In 1998, Jagannath Reddy filed a complaint with the Bengaluru Water Supply and Sewerage Board (BWSSB), the BDA and the Minor Irrigation Department, requesting that the lake be cleaned up and the sewage diverted to an STP.

With no response from the authorities, Reddy filed a case in the Karnataka High Court. In November 1999, the HC directed the BWSSB to provide a proper sewage network in the city and to stop sewage from entering lakes. Unsurprisingly, the BWSSB did not follow the court order and Reddy filed a contempt case. The HC referred the case to Lok Adalat for follow up and the case is still sitting with the Lok Adalat.

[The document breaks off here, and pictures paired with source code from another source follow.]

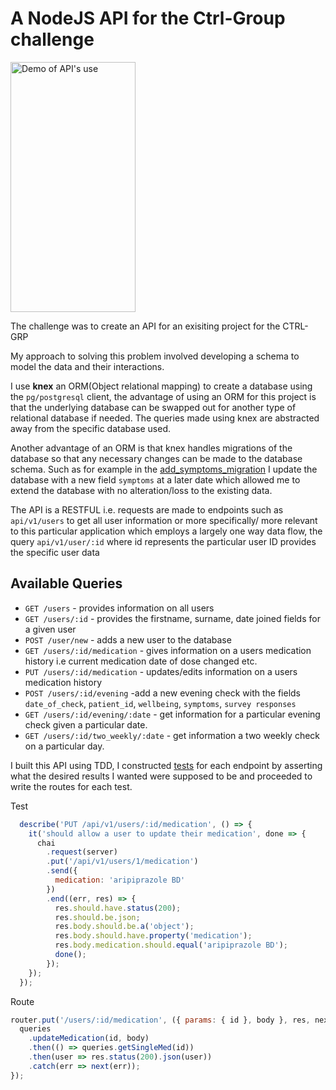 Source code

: 
A NodeJS API for the Ctrl-Group challenge
===

<img src="./demo.gif" alt="Demo of API's use" style="width: 200px; height: 400px"/>

The challenge was to create an API for an exisiting project for the CTRL-GRP

My approach to solving this problem involved developing a schema to model the data and their interactions.



I use **knex** an ORM(Object relational mapping) to create a database using the `pg/postgresql` client, the advantage of using an ORM
for this project is that the underlying database can be swapped out for another type of relational database if needed. The queries made using
knex are abstracted away from the specific database used. 

Another advantage of an ORM is that knex handles migrations of the database so that any necessary changes can be made to the database schema. Such as for example in the [add_symptoms_migration](https://github.com/Akin909/ctrl-grp-api/blob/master/server/database_knex/migrations/20170710155524_add_symptoms_to_evening_check.js) I update the database with a new field `symptoms` at a later date which allowed me to extend the database with no alteration/loss to the existing data.

The API is a RESTFUL i.e. requests are made to endpoints such as `api/v1/users` to get all user information or more specifically/
more relevant to this particular application which employs a largely one way data flow, the query `api/v1/user/:id` where id represents
the particular user ID provides the specific user data

## Available Queries
* `GET /users` - provides information on all users
* `GET /users/:id` - provides the firstname, surname, date joined fields for a given user
* `POST /user/new` - adds a new user to the database
* `GET /users/:id/medication` - gives information on a users medication history i.e current medication date of dose changed etc.
* `PUT /users/:id/medication` - updates/edits information on a users medication history
* `POST /users/:id/evening` -add a new evening check with the fields `date_of_check`, `patient_id`,
`wellbeing`, `symptoms`, `survey responses`
* `GET /users/:id/evening/:date` - get information for a particular evening check given a particular date.
* `GET /users/:id/two_weekly/:date` - get information a two weekly check on a particular day.

I built this API using TDD, I constructed [tests](./server/test/routes.spec.js) for each endpoint by asserting what the desired results I wanted were supposed to be and proceeded to write the routes for each test.

Test
```js
  describe('PUT /api/v1/users/:id/medication', () => {
    it('should allow a user to update their medication', done => {
      chai
        .request(server)
        .put('/api/v1/users/1/medication')
        .send({
          medication: 'aripiprazole BD'
        })
        .end((err, res) => {
          res.should.have.status(200);
          res.should.be.json;
          res.body.should.be.a('object');
          res.body.should.have.property('medication');
          res.body.medication.should.equal('aripiprazole BD');
          done();
        });
    });
  });
```
Route
```js
router.put('/users/:id/medication', ({ params: { id }, body }, res, next) => {
  queries
    .updateMedication(id, body)
    .then(() => queries.getSingleMed(id))
    .then(user => res.status(200).json(user))
    .catch(err => next(err));
});
```
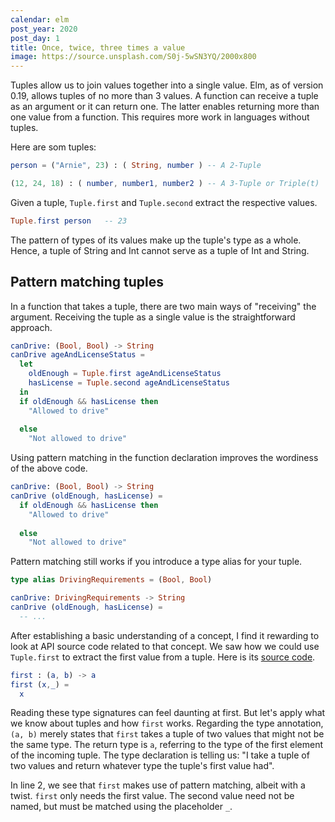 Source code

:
 ```yaml
---
calendar: elm
post_year: 2020
post_day: 1
title: Once, twice, three times a value
image: https://source.unsplash.com/S0j-5wSN3YQ/2000x800
---
```

Tuples allow us to join values together into a single value. Elm, as of version 0.19, allows tuples of no more than 3 values. A function can receive a tuple as an argument or it can return one. The latter enables returning more than one value from a function. This requires more work in languages without tuples. 

Here are som tuples:

```elm
person = ("Arnie", 23) : ( String, number ) -- A 2-Tuple

(12, 24, 18) : ( number, number1, number2 ) -- A 3-Tuple or Triple(t)
```

Given a tuple, `Tuple.first` and `Tuple.second` extract the respective values. 

```elm
Tuple.first person   -- 23
```

The pattern of types of its values make up the tuple's type as a whole. Hence, a tuple of String and Int cannot serve as a tuple of Int and String.

## Pattern matching tuples

In a function that takes a tuple, there are two main ways of "receiving" the argument. Receiving the tuple as a single value is the straightforward approach.

```elm
canDrive: (Bool, Bool) -> String
canDrive ageAndLicenseStatus =
  let 
    oldEnough = Tuple.first ageAndLicenseStatus
    hasLicense = Tuple.second ageAndLicenseStatus
  in
  if oldEnough && hasLicense then
    "Allowed to drive"
    
  else
    "Not allowed to drive"
```

Using pattern matching in the function declaration improves the wordiness of the above code.

```elm
canDrive: (Bool, Bool) -> String
canDrive (oldEnough, hasLicense) =
  if oldEnough && hasLicense then
    "Allowed to drive"
    
  else
    "Not allowed to drive"
```

Pattern matching still works if you introduce a type alias for your tuple.

```elm
type alias DrivingRequirements = (Bool, Bool)

canDrive: DrivingRequirements -> String
canDrive (oldEnough, hasLicense) =
  -- ...
```

After establishing a basic understanding of a concept, I find it rewarding to look at API source code related to that concept. We saw how we could use `Tuple.first` to extract the first value from a tuple. Here is its [source code](https://github.com/elm/core/blob/master/src/Tuple.elm).

```elm
first : (a, b) -> a
first (x,_) =
  x
```

Reading these type signatures can feel daunting at first. But let's apply what we know about tuples and how `first` works. Regarding the type annotation, `(a, b)` merely states that `first` takes a tuple of two values that might not be the same type. The return type is `a`, referring to the type of the first element of the incoming tuple. The type declaration is telling us: "I take a tuple of two values and return whatever type the tuple's first value had".

In line 2, we see that `first` makes use of pattern matching, albeit with a twist. `first` only needs the first value. The second value need not be named, but must be matched using the placeholder `_`.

“Now the Lok Adalat is saying that it has misplaced the files… so the case has not yet been resolved,” he adds.

Lake catching fire is not a recent phenomenon

Jagannath Reddy says that the lake used to catch fire even in the late 1990s.

“Now that we have social media, a lot more people know about it. But the lake catching fire is not new to old residents. The problem with mosquitoes has been there since the 1980s and people have had skin diseases because of the foam,” Reddy adds.

Speaking to TNM, architect and urban planner Naresh Narasimhan says that the authorities “lack basic sense and are not addressing the root causes”.

“It has been over 30 years since the Bellandur Lake got polluted and it is ridiculous that till now none of the authorities have the sense to go back to the basics. They have to send people for inspection and find out who is responsible for letting the sewage into the storm water drains in the first place. Instead of putting STPs near the inlets, why can’t they ensure that the sewage flow stops?” Naresh questions.